[Dataset entries]
******

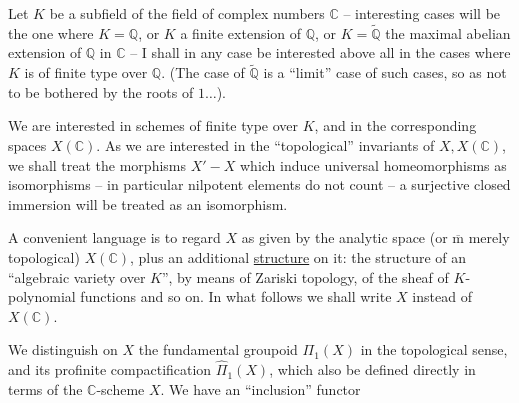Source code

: Let $K$ be a subfield of the field of complex numbers $\mathbb C$ -- interesting cases will be the one where $K=\mathbb Q$, or $K$ a finite extension of $\mathbb Q$, or $K=\widetilde{\mathbb Q}$ the maximal abelian extension of $\mathbb Q$ in $\mathbb C$ -- I shall in any case be interested above all in the cases where $K$ is of finite type over $\mathbb Q$. (The case of $\widetilde{\mathbb Q}$ is a ``limit'' case of such cases, so as not to be bothered by the roots of $1\ldots$).

We are interested in schemes  of finite type over $K$, and in the corresponding  spaces $X(\mathbb C)$. As we are interested in the ``topological'' invariants of $X,X(\mathbb C)$, we shall treat the morphisms $X'-X$ which induce universal homeomorphisms as isomorphisms -- in particular nilpotent elements do not count -- a surjective closed immersion will be treated as an isomorphism.

A convenient language is to regard $X$ as given by the analytic space (or $\overline{\mathrm m}$ merely topological) $X(\mathbb C)$, plus an additional \uline{structure} on it: the structure of an ``algebraic variety over $K$'', by means of Zariski topology, of the sheaf of $K$-polynomial functions and so on. In what follows we shall write $X$ instead of $X(\mathbb C)$.

We distinguish on $X$ the fundamental groupoid $\Pi_1(X)$ in the topological sense, and its profinite compactification $\widehat\Pi_1(X)$, which   also be defined directly in terms of the $\mathbb C$-scheme $X$. We have an ``inclusion'' functor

******

## WORK REQUIRED
Word for word, give again the lines from the first entry to the line with "We are interested in schemes", inclusive. Exclude the pictures.

## SOLUTION
Source code

: Let $K$ be a subfield of the field of complex numbers $\mathbb C$ -- interesting cases will be the one where $K=\mathbb Q$, or $K$ a finite extension of $\mathbb Q$, or $K=\widetilde{\mathbb Q}$ the maximal abelian extension of $\mathbb Q$ in $\mathbb C$ -- I shall in any case be interested above all in the cases where $K$ is of finite type over $\mathbb Q$. (The case of $\widetilde{\mathbb Q}$ is a ``limit'' case of such cases, so as not to be bothered by the roots of $1\ldots$).

We are interested in schemes  of finite type over $K$, and in the corresponding  spaces $X(\mathbb C)$. As we are interested in the ``topological'' invariants of $X,X(\mathbb C)$, we shall treat the morphisms $X'-X$ which induce universal homeomorphisms as isomorphisms -- in particular nilpotent elements do not count -- a surjective closed immersion will be treated as an isomorphism.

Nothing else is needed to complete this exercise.